## About this task
Pull every "linewidth" line out of the data below.

Dataset records
-=-=-=-=-

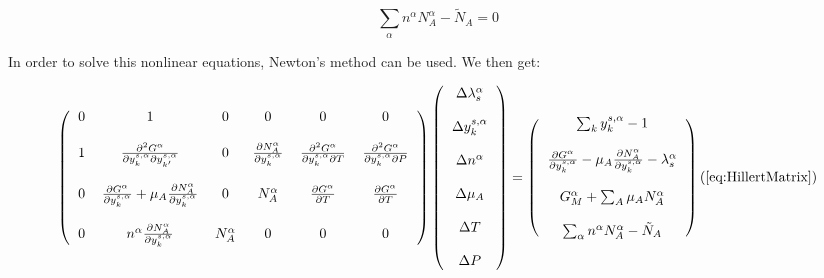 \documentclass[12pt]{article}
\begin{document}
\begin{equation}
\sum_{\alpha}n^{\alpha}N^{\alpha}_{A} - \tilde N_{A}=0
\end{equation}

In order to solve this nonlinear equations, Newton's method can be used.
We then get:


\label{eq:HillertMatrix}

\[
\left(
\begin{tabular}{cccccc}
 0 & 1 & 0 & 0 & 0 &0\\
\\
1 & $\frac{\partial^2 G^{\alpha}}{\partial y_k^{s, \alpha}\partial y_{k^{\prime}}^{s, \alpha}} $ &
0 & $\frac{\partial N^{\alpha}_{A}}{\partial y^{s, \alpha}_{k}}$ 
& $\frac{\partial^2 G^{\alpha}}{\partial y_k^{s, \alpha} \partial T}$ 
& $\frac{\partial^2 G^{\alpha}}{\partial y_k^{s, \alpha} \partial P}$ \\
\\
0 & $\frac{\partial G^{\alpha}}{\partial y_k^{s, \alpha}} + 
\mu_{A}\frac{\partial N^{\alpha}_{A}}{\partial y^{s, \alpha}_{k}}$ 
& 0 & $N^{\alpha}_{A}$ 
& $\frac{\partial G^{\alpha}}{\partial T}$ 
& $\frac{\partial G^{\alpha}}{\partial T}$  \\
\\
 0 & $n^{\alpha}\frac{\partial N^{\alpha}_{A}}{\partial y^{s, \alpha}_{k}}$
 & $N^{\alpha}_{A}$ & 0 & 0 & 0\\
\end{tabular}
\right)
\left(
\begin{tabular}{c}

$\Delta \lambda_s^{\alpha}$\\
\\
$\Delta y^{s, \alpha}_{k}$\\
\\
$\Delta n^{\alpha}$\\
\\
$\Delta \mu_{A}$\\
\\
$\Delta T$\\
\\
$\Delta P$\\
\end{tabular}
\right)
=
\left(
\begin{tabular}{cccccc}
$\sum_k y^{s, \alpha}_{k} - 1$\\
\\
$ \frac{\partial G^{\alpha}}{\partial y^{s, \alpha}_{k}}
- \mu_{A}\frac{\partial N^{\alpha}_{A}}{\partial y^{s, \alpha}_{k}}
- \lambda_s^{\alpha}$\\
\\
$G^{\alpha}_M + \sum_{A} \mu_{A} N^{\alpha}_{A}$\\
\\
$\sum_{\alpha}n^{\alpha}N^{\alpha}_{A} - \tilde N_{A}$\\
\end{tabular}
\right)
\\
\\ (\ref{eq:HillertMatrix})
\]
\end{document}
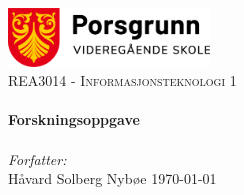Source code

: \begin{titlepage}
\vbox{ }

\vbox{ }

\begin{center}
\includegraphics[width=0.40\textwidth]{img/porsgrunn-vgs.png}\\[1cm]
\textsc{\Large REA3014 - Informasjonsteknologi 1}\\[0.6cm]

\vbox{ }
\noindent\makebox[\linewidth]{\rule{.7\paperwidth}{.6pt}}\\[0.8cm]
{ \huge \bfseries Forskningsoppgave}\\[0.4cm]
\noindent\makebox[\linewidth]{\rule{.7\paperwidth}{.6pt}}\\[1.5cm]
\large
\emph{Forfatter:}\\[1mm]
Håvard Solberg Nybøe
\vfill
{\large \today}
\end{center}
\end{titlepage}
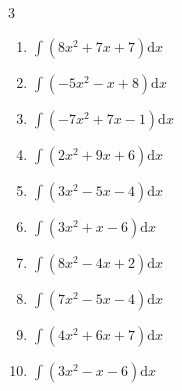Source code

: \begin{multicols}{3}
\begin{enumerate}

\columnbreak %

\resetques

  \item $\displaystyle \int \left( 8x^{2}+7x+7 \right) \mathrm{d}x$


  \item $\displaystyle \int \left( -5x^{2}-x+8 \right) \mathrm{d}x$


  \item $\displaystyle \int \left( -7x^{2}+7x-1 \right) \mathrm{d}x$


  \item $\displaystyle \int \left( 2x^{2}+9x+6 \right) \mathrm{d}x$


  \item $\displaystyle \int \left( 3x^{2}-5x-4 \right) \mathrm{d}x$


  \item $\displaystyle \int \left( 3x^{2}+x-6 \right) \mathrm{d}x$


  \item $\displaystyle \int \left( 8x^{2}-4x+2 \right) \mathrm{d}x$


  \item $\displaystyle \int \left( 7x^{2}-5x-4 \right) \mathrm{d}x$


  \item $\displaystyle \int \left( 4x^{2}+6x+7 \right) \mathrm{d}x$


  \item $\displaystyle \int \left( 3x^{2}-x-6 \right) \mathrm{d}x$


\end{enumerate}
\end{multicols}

-=-=-=-=-

## Exercise result
\noindent\makebox[\linewidth]{\rule{.7\paperwidth}{.6pt}}\\[0.8cm]
\noindent\makebox[\linewidth]{\rule{.7\paperwidth}{.6pt}}\\[1.5cm]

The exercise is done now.